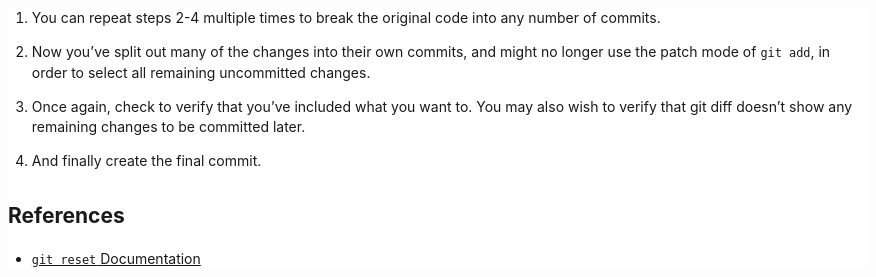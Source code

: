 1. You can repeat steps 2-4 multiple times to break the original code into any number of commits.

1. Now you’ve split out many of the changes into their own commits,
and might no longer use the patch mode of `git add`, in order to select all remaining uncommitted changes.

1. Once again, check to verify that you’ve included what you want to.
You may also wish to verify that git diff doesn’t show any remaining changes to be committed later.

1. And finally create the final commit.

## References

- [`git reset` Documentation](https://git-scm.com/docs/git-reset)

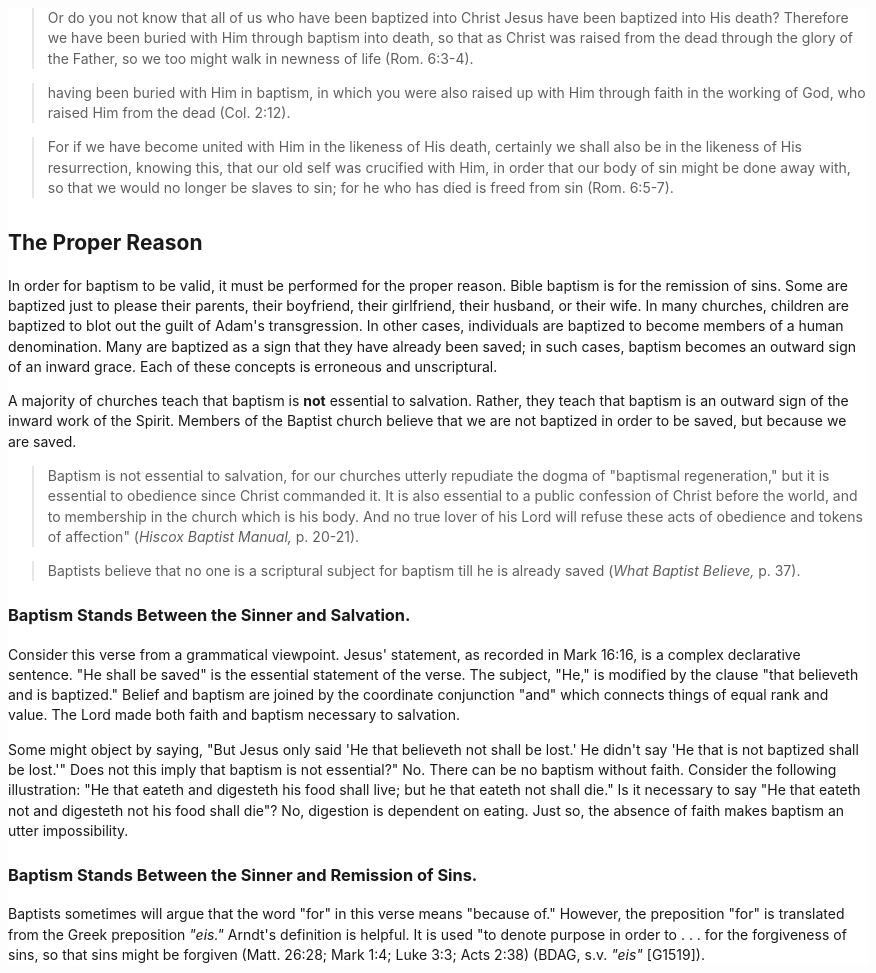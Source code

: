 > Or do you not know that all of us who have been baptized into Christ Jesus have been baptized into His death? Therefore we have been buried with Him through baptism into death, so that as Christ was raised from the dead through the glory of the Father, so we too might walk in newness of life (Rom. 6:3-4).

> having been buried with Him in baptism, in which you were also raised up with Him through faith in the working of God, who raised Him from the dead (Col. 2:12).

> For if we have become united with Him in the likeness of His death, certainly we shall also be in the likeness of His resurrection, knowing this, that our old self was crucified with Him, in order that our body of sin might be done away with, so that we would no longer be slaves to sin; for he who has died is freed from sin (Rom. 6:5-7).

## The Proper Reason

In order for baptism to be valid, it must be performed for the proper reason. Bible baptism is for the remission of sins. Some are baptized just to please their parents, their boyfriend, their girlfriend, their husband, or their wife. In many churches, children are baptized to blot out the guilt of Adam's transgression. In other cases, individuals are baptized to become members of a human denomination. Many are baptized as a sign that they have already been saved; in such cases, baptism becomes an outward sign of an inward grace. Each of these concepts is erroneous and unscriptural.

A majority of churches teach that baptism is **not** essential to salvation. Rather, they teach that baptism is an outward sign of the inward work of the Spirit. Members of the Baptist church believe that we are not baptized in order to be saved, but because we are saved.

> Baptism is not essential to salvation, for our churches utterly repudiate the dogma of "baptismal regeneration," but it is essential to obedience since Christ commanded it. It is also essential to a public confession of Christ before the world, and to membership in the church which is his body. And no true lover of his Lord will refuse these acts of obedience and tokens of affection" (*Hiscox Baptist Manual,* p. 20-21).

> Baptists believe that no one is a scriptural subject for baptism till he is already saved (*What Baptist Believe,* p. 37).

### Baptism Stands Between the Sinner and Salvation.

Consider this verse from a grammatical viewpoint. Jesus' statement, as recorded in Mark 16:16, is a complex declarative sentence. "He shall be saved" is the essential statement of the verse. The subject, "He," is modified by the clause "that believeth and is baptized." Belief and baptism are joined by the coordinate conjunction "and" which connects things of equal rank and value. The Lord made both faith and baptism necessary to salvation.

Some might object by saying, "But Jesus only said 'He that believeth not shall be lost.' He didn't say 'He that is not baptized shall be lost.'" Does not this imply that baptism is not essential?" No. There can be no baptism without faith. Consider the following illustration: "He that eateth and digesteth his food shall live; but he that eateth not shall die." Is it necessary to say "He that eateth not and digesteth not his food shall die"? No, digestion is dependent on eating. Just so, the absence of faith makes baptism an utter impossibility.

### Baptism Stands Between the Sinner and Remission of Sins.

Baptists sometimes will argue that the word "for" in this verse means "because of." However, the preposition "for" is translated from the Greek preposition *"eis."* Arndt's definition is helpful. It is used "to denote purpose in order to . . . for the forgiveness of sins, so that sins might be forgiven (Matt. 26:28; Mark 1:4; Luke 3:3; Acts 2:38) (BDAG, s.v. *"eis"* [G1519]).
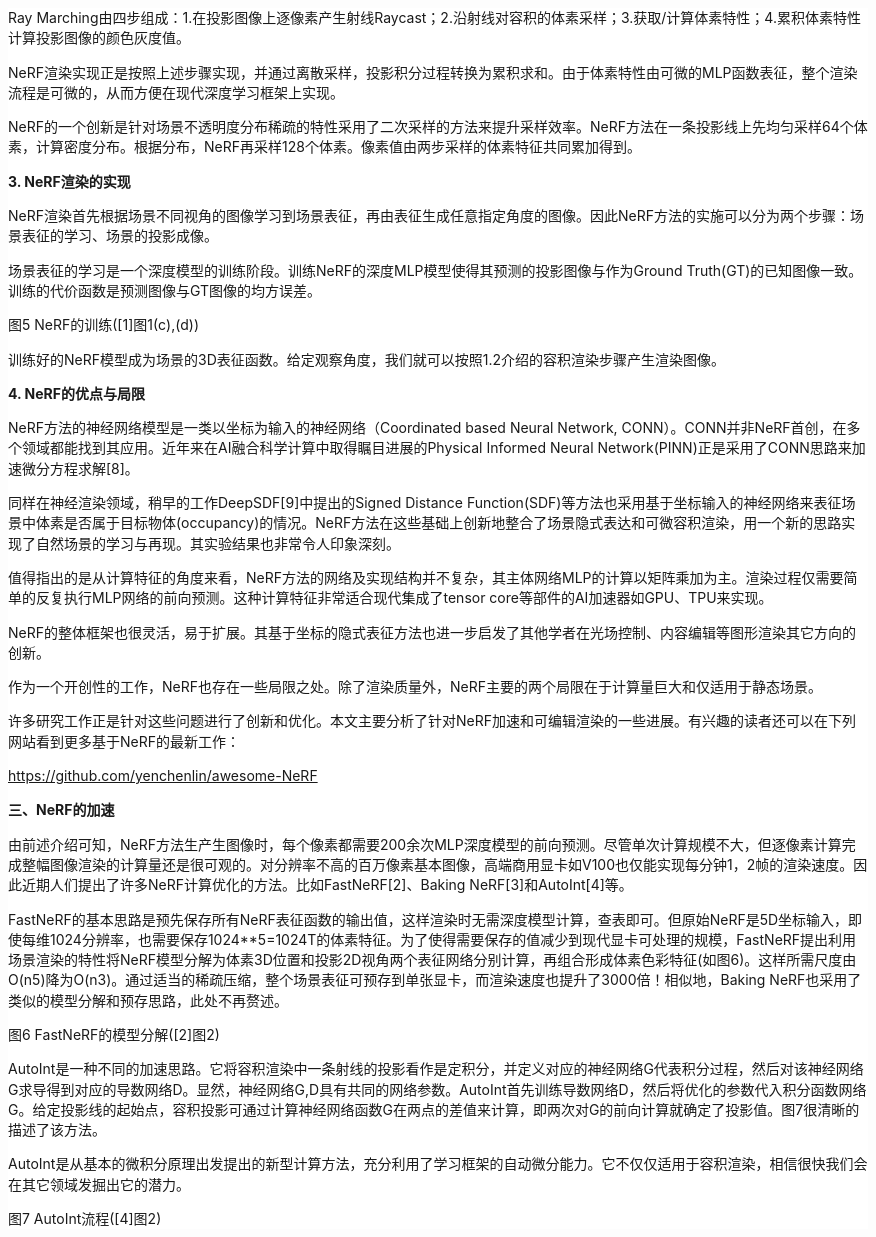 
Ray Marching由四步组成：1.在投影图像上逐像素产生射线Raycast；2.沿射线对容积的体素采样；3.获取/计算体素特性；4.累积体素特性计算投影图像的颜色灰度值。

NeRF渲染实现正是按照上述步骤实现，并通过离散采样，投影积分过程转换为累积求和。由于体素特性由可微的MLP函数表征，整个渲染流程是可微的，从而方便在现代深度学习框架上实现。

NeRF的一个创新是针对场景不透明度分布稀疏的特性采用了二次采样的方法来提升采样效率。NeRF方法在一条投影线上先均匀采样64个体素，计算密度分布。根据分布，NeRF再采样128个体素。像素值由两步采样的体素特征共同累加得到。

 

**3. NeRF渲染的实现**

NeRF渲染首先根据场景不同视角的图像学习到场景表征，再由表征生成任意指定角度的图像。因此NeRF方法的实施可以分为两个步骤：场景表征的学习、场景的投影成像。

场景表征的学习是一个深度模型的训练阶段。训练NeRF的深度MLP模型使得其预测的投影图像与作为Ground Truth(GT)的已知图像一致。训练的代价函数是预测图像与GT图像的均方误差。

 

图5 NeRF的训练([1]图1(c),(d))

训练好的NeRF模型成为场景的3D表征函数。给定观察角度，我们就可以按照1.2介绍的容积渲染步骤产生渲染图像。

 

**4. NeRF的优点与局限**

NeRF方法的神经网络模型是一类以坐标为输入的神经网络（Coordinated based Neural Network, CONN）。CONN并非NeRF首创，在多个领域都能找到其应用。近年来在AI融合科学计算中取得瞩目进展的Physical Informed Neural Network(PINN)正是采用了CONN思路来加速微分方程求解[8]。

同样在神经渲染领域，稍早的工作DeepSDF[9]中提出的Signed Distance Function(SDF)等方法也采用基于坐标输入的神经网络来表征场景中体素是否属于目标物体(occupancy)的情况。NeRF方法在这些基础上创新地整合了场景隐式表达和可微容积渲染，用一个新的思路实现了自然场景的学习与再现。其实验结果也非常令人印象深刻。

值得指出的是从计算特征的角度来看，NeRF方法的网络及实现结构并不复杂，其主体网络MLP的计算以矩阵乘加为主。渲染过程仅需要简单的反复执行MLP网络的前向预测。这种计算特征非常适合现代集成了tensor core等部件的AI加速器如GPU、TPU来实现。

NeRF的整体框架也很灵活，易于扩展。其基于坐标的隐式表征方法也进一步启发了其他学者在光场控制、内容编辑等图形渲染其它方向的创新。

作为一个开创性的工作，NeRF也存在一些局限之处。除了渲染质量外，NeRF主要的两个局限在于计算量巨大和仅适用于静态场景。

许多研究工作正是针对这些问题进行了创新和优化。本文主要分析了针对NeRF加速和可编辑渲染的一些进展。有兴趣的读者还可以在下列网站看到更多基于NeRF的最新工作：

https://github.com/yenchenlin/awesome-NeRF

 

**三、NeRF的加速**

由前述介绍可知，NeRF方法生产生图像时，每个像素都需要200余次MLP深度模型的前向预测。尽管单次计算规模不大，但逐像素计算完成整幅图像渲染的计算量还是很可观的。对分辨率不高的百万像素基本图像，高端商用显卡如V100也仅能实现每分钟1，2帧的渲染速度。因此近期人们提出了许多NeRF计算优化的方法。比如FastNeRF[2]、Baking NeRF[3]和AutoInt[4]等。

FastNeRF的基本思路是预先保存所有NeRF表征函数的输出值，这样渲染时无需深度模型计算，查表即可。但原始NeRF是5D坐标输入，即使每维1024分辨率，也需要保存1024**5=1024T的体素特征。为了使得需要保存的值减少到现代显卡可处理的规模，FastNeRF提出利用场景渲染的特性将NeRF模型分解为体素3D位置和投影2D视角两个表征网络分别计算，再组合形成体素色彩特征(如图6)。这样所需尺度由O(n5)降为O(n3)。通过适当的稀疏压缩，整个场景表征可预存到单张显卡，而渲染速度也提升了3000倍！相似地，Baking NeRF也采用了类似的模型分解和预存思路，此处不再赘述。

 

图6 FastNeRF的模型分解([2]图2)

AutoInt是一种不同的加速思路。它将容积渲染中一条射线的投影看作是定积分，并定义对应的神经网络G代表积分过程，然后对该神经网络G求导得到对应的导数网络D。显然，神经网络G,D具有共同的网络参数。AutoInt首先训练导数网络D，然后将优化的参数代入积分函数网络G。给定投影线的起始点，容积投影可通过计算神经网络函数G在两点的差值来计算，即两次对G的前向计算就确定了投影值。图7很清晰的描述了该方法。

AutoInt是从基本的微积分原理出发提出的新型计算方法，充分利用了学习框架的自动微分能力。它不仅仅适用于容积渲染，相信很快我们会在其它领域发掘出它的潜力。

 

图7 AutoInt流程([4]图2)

━━━━━━━━━━━━━━━━

All lines in the listing above with the string "buried" should be returned.

- **Answer space**:
: > Or do you not know that all of us who have been baptized into Christ Jesus have been baptized into His death? Therefore we have been buried with Him through baptism into death, so that as Christ was raised from the dead through the glory of the Father, so we too might walk in newness of life (Rom. 6:3-4).
> having been buried with Him in baptism, in which you were also raised up with Him through faith in the working of God, who raised Him from the dead (Col. 2:12).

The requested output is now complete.